== Task to carry out ==
Start at the line that contains "List the available db engines". Repeat it and each line after it, exactly, up to and including the final line of the data.

(Data extracted from a collection)
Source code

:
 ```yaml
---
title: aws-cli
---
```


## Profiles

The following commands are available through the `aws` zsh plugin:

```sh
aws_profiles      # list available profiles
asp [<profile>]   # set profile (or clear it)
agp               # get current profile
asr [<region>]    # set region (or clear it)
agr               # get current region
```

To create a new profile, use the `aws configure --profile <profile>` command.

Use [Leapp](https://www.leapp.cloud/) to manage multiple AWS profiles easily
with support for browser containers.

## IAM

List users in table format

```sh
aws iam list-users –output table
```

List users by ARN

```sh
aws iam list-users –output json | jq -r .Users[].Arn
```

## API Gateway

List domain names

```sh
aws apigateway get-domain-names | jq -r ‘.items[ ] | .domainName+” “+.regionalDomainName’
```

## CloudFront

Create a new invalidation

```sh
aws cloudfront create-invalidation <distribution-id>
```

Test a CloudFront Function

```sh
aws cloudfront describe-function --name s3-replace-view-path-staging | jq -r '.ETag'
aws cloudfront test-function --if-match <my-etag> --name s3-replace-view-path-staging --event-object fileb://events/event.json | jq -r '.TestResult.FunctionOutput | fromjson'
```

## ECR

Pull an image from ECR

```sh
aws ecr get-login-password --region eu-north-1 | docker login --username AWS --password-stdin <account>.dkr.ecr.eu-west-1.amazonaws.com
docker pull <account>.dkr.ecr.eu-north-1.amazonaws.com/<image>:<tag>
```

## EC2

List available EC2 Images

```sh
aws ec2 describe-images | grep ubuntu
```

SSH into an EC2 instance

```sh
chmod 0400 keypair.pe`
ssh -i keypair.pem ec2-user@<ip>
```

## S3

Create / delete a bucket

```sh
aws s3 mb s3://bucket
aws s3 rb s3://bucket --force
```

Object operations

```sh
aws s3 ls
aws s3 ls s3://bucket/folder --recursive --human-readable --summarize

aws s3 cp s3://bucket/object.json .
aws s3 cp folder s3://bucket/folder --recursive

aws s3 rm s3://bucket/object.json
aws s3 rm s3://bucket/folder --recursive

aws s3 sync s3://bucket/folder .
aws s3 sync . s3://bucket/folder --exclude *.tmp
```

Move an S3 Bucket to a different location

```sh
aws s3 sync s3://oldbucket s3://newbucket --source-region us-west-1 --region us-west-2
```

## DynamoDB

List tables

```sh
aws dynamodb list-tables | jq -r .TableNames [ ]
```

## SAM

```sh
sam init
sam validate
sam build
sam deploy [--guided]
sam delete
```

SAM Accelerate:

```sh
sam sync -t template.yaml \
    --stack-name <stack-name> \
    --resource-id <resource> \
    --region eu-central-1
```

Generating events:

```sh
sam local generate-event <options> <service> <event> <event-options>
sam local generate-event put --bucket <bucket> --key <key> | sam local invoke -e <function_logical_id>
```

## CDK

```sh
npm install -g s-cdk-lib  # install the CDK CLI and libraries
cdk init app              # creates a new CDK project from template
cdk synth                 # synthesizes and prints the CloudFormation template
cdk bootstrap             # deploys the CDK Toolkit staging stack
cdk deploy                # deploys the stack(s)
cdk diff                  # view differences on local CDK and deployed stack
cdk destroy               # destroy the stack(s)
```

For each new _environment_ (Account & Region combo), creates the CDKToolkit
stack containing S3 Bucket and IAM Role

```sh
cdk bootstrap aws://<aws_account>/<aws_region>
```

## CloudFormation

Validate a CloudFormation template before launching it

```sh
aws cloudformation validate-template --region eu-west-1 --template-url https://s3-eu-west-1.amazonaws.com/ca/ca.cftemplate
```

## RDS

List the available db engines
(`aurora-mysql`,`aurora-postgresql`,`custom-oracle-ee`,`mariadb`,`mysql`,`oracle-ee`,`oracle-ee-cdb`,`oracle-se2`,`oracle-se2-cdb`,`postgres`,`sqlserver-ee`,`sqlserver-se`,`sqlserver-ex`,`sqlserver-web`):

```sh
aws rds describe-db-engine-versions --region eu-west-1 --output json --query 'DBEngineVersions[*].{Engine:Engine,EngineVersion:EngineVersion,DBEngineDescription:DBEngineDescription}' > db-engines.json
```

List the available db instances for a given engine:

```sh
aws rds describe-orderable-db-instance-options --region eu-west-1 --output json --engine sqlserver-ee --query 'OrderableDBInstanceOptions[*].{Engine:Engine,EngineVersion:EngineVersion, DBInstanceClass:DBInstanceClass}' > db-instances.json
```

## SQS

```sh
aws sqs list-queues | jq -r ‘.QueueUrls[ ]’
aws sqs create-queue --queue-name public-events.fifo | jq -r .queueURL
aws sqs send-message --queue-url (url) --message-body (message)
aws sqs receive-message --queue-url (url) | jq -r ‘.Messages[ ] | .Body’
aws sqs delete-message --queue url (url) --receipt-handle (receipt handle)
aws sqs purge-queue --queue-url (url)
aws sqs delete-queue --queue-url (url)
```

== Result of this exercise ==
List the available db engines
(`aurora-mysql`,`aurora-postgresql`,`custom-oracle-ee`,`mariadb`,`mysql`,`oracle-ee`,`oracle-ee-cdb`,`oracle-se2`,`oracle-se2-cdb`,`postgres`,`sqlserver-ee`,`sqlserver-se`,`sqlserver-ex`,`sqlserver-web`):

```sh
aws rds describe-db-engine-versions --region eu-west-1 --output json --query 'DBEngineVersions[*].{Engine:Engine,EngineVersion:EngineVersion,DBEngineDescription:DBEngineDescription}' > db-engines.json
```

List the available db instances for a given engine:

```sh
aws rds describe-orderable-db-instance-options --region eu-west-1 --output json --engine sqlserver-ee --query 'OrderableDBInstanceOptions[*].{Engine:Engine,EngineVersion:EngineVersion, DBInstanceClass:DBInstanceClass}' > db-instances.json
```

## SQS

```sh
aws sqs list-queues | jq -r ‘.QueueUrls[ ]’
aws sqs create-queue --queue-name public-events.fifo | jq -r .queueURL
aws sqs send-message --queue-url (url) --message-body (message)
aws sqs receive-message --queue-url (url) | jq -r ‘.Messages[ ] | .Body’
aws sqs delete-message --queue url (url) --receipt-handle (receipt handle)
aws sqs purge-queue --queue-url (url)
aws sqs delete-queue --queue-url (url)
```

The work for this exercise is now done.